Dallas-based consumer electronics company GameStop Inc. will change its policies and pay $500,000 in penalties for failing to comply with laws intended to deter sales of stolen merchandise, the Riverside County District Attorney’s Office announced Monday.
A stipulated judgment against GameStop, in which the company admitted no wrongdoing, was handed down last week, ending litigation initiated by the Riverside County and Shasta County district attorney’s offices.
Riverside County Superior Court Judge Randall Stamen signed the judgment, the crux of which is a permanent injunction establishing a compliance program to which GameStop agreed to adhere.
According to prosecutors, an investigation of GameStop outlets in Riverside and other locations uncovered instances in which employees were taking possession of used serialized products and reselling them without registering the consoles and video games with law enforcement, as required by the California Business & Professions Code.

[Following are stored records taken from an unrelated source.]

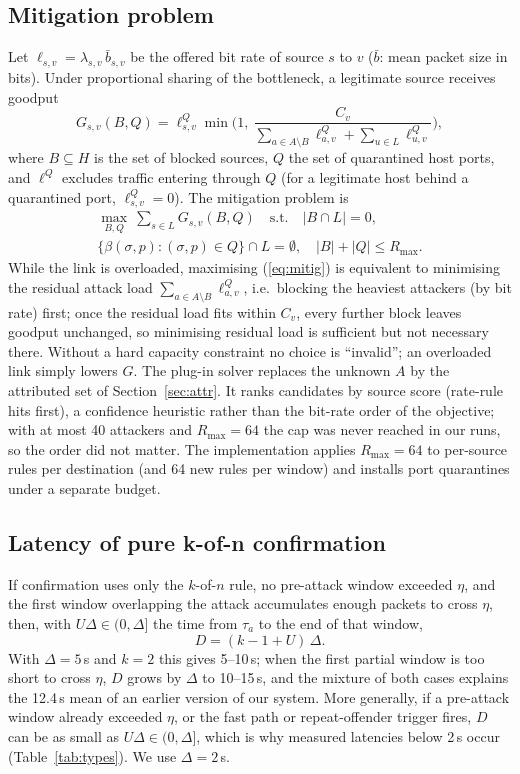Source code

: \documentclass[conference]{IEEEtran}
\begin{document}
\subsection{Mitigation problem}
Let $\ell_{s,v}=\lambda_{s,v}\,\bar b_{s,v}$ be the offered bit rate of source $s$ to $v$ ($\bar b$: mean packet size in bits). Under proportional sharing of the bottleneck, a legitimate source receives goodput
\begin{equation}
G_{s,v}(B,Q)=\ell^{Q}_{s,v}\min\!\Big(1,\ \frac{C_v}{\sum_{a\in A\setminus B}\ell^{Q}_{a,v}+\sum_{u\in L}\ell^{Q}_{u,v}}\Big),
\end{equation}
where $B\subseteq H$ is the set of blocked sources, $Q$ the set of quarantined host ports, and $\ell^Q$ excludes traffic entering through $Q$ (for a legitimate host behind a quarantined port, $\ell^Q_{s,v}=0$). The mitigation problem is
\begin{multline}
\max_{B,Q}\ \sum_{s\in L}G_{s,v}(B,Q)\quad\text{s.t.}\quad |B\cap L|=0,\\
\{\beta(\sigma,p):(\sigma,p)\in Q\}\cap L=\emptyset,\quad |B|+|Q|\le R_{\max}. \label{eq:mitig}
\end{multline}
While the link is overloaded, maximising (\ref{eq:mitig}) is equivalent to minimising the residual attack load $\sum_{a\in A\setminus B}\ell^{Q}_{a,v}$, i.e.\ blocking the heaviest attackers (by bit rate) first; once the residual load fits within $C_v$, every further block leaves goodput unchanged, so minimising residual load is sufficient but not necessary there. Without a hard capacity constraint no choice is ``invalid''; an overloaded link simply lowers $G$. The plug-in solver replaces the unknown $A$ by the attributed set of Section~\ref{sec:attr}. It ranks candidates by source score (rate-rule hits first), a confidence heuristic rather than the bit-rate order of the objective; with at most 40 attackers and $R_{\max}=64$ the cap was never reached in our runs, so the order did not matter. The implementation applies $R_{\max}=64$ to per-source rules per destination (and 64 new rules per window) and installs port quarantines under a separate budget.

\subsection{Latency of pure k-of-n confirmation}
If confirmation uses only the $k$-of-$n$ rule, no pre-attack window exceeded $\eta$, and the first window overlapping the attack accumulates enough packets to cross $\eta$, then, with $U\Delta\in(0,\Delta]$ the time from $\tau_a$ to the end of that window,
\begin{equation}
D=(k-1+U)\,\Delta. \label{eq:lat}
\end{equation}
With $\Delta=5$\,s and $k=2$ this gives 5--10\,s; when the first partial window is too short to cross $\eta$, $D$ grows by $\Delta$ to 10--15\,s, and the mixture of both cases explains the 12.4\,s mean of an earlier version of our system. More generally, if a pre-attack window already exceeded $\eta$, or the fast path or repeat-offender trigger fires, $D$ can be as small as $U\Delta\in(0,\Delta]$, which is why measured latencies below 2\,s occur (Table~\ref{tab:types}). We use $\Delta=2$\,s.
\end{document}
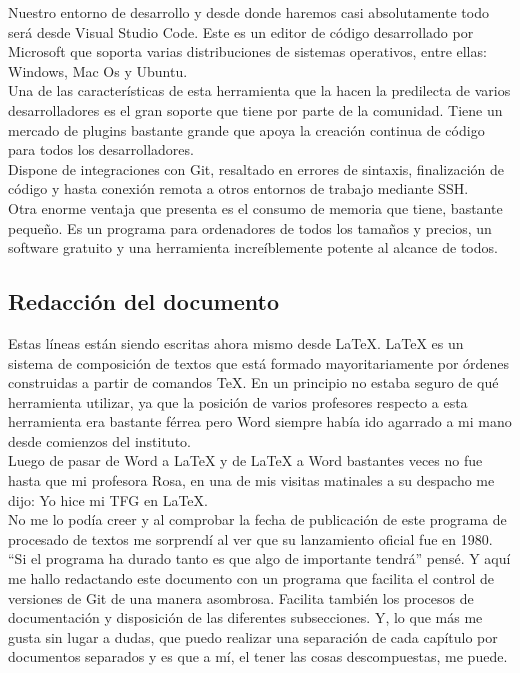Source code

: Nuestro entorno de desarrollo y desde donde haremos casi absolutamente todo será desde Visual Studio Code. Este es un editor de código desarrollado por Microsoft que soporta varias distribuciones de sistemas operativos, entre ellas: Windows, Mac Os y Ubuntu. 
\\Una de las características de esta herramienta que la hacen la predilecta de varios desarrolladores es el gran soporte que tiene por parte de la comunidad. Tiene un mercado de plugins bastante grande que apoya la creación continua de código para todos los desarrolladores.
\\Dispone de integraciones con Git, resaltado en errores de sintaxis, finalización de código y hasta conexión remota a otros entornos de trabajo mediante SSH.
\\Otra enorme ventaja que presenta es el consumo de memoria que tiene, bastante pequeño. Es un programa para ordenadores de todos los tamaños y precios, un software gratuito y una herramienta increíblemente potente al alcance de todos.

\subsection{Redacción del documento}

Estas líneas están siendo escritas ahora mismo desde LaTeX. LaTeX es un sistema de composición de textos que está formado mayoritariamente por órdenes construidas a partir de comandos TeX. En un principio no estaba seguro de qué herramienta utilizar, ya que la posición de varios profesores respecto a esta herramienta era bastante férrea pero Word siempre había ido agarrado a mi mano desde comienzos del instituto.
\\Luego de pasar de Word a LaTeX y de LaTeX a Word bastantes veces no fue hasta que mi profesora Rosa, en una de mis visitas matinales a su despacho me dijo: Yo hice mi TFG en LaTeX.
\\No me lo podía creer y al comprobar la fecha de publicación de este programa de procesado de textos me sorprendí al ver que su lanzamiento oficial fue en 1980. ``Si el programa ha durado tanto es que algo de importante tendrá'' pensé. Y aquí me hallo redactando este documento con un programa que facilita el control de versiones de Git de una manera asombrosa. Facilita también los procesos de documentación y disposición de las diferentes subsecciones. Y, lo que más me gusta sin lugar a dudas, que puedo realizar una separación de cada capítulo por documentos separados y es que a mí, el tener las cosas descompuestas, me puede.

D.A.’s spokesman John Hall said the law, under most circumstances, requires a minimum 7-day hold of pre-owned property to deter the fencing of products potentially taken by force or during a burglary.
The law also requires that as part of the process of procuring used electronics, secondhand dealers obtain sellers’ identification and report the transactions to law enforcement.
Under the compliance program, GameStop will hold products for the specified period and submit information about acquisitions to police.
The company also agreed to modify its employee training program to reflect the change in procedures, prosecutors said.